Can someone tell me the difference between the new Dish 922 and 722-S DVR? I plan on coming home to Dish and want to get the best DVR. I would like to know a list of differences between the two or maybe there is a site I could go to that would explain the differences.....Thanks, Mark.


----------



## Brandon428

The 922 will have
Bigger HDD
SlingBox Built-in
Completely new GUI
Full internet browser
Overall way better than the 722 with all its new features IMHO.

The 922 won't be coming out for a while though. The 722 is great. I currently have one and couldn't be happier. If your switching to Dish now get a 722 and when the 922 comes out upgrade.


----------



## RickDee

I don't believe I heard of a 722-S. There is a 722k coming out with an OTA module that gives you 2 OTA tuners. Is that what you're thinking about?


----------



## dish_n3t

RickDee said:


> I don't believe I heard of a 722-S. There is a 722k coming out with an OTA module that gives you 2 OTA tuners. Is that what you're thinking about?


There is not a 722-S. Yes, there is a 722K with an OTA module


----------



## dish_n3t

man215 said:


> Can someone tell me the difference between the new Dish 922 and 722-S DVR? I plan on coming home to Dish and want to get the best DVR. I would like to know a list of differences between the two or maybe there is a site I could go to that would explain the differences.....Thanks, Mark.


922 is not gonna be out soon but its like a portable DVR. Its got a tuner, monitor, sling box and all the stuff.


----------



## Brandon428

The 922 doesn't have a monitor and its to big to me to call it portable.


----------



## dish_n3t

Brandon428 said:


> The 922 doesn't have a monitor and its to big to me to call it portable.

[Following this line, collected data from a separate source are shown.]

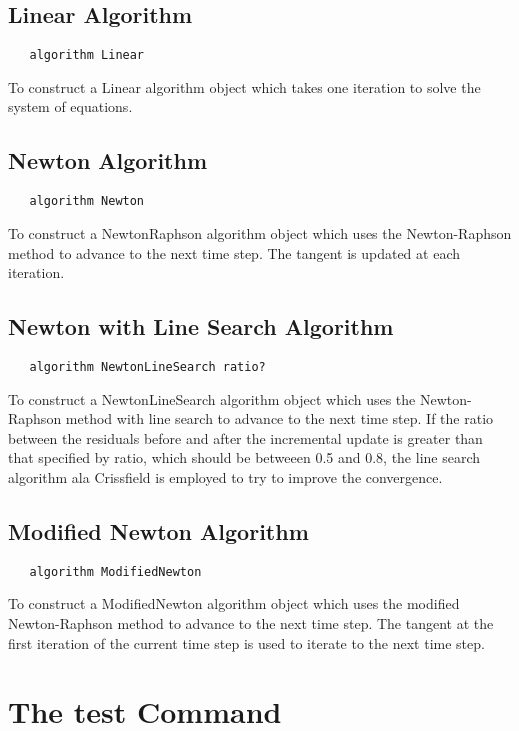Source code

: \documentclass[12pt]{article}
\begin{document}
\subsection {Linear Algorithm}
{\sf\small
\begin{verbatim}
   algorithm Linear
\end{verbatim}
}

To construct a Linear algorithm object which takes one iteration to solve
the system of equations.

\subsection {Newton Algorithm}
{\sf\small
\begin{verbatim}
   algorithm Newton
\end{verbatim}
}

To construct a NewtonRaphson algorithm object which uses the Newton-Raphson
method to advance to the next time step. The tangent is updated at
each iteration.


\subsection {Newton with Line Search Algorithm}
{\sf\small
\begin{verbatim}
   algorithm NewtonLineSearch ratio?
\end{verbatim}
}

To construct a NewtonLineSearch algorithm object which uses the Newton-Raphson
method with line search to advance to the next time step. If the
ratio between the residuals before and after the incremental update
is greater than that specified by ratio, which should be betweeen 0.5
and 0.8, the line search algorithm ala Crissfield is employed to try
to improve the convergence. 

\subsection {Modified Newton Algorithm}
{\sf\small
\begin{verbatim}
   algorithm ModifiedNewton
\end{verbatim}
}

To construct a ModifiedNewton algorithm object which uses the modified Newton-Raphson
method to advance to the next time step. The tangent at the first iteration of the current
time step is used to iterate to the next time step.

\section {The test Command}
\end{document}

I'm really sorry. To err is human, isnt it? I got confused with a Dtv receiver.


----------



## Brandon428

No big deal. I just didn't want man215 to get confused. Don't worry about it though I make mistakes all the time.


----------



## BobaBird

"722s" was an early concept name for the receiver now known as the ViP922. It is based on the ViP722k.


----------



## man215

Yes, That is the one.


----------



## RickDee

man215 said:


> Can someone tell me the difference between the new Dish 922 and 722-S DVR?


If the 722S was the early concept for the 922, then how is anyone supposed to elaborate on the differences since neither are actually in anyone's hands for comparison?


----------